Thirdly.–On this record itself, the Provincial Treasurer, a
co-defendant with the appellant, has unequivocally admitted that the road had
been completed to the satisfaction of the Lieutenant-Governor in Council, by
the fact that his only plea to the respondents' action was a demurrer which has
been overruled. So that judgment must now necessarily go against him, ordering
him to deliver over the said debentures to the respondent.
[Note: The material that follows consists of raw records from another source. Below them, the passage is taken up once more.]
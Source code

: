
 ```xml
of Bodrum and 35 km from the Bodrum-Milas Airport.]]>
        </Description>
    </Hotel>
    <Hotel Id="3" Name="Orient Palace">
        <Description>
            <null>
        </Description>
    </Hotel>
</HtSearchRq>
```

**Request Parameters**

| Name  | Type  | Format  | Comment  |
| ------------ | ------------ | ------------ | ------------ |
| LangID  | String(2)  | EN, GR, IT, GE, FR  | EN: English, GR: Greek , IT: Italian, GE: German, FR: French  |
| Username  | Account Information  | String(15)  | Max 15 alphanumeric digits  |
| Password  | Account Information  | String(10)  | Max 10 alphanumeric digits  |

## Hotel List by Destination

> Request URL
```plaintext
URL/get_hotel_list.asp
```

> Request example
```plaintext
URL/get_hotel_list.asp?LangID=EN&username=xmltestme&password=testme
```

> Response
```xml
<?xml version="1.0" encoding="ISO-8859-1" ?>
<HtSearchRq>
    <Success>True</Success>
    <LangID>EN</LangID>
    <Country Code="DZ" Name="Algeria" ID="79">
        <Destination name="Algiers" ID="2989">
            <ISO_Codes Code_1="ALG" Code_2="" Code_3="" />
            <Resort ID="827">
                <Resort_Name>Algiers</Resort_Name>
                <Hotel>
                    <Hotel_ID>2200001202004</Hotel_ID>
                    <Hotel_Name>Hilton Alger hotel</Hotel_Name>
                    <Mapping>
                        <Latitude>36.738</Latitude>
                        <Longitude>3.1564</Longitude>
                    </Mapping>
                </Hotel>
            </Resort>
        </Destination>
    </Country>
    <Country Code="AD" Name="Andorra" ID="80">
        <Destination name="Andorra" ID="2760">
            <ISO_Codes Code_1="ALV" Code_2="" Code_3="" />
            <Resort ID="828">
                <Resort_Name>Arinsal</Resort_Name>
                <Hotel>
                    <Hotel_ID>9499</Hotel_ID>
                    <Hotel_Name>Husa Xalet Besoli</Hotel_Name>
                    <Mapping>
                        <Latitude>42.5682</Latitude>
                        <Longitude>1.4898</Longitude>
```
I do not lose sight of the fact that this is an admission
[Page 419]
by another party to the case on a separate issue, but the
corporation here is not in the position of an ordinary co-defendant, but only a mise en cause. No condemnation whatever can go
against the said corporation. They as mise en cause could
have been admitted to prove that the admissions of the Provincial Treasurer had
been erroneously or fraudulently given, and that it was not true that this
railway had been completed to the satisfaction of the Lieutenant-Governor in
Council. with these admissions of the only real defendant on the record, on
them, the mise en cause laid the burden of proving
their contentions. It is wrong for the Corporation to say that if they had not
appeared and pleaded to the action the plaintiff would have had to prove the
completion of the road to the satisfaction of the Lieutenant-Governor in
Council. If the Corporation had not appeared and pleaded to the action,
judgment on the merits would have gone against the Treasurer immediately on the
overruling of his demurrer.
Appeal dismissed with costs.
Solicitor for appellants : J. M.
McDougall.
Solicitor for respondent : David Ross.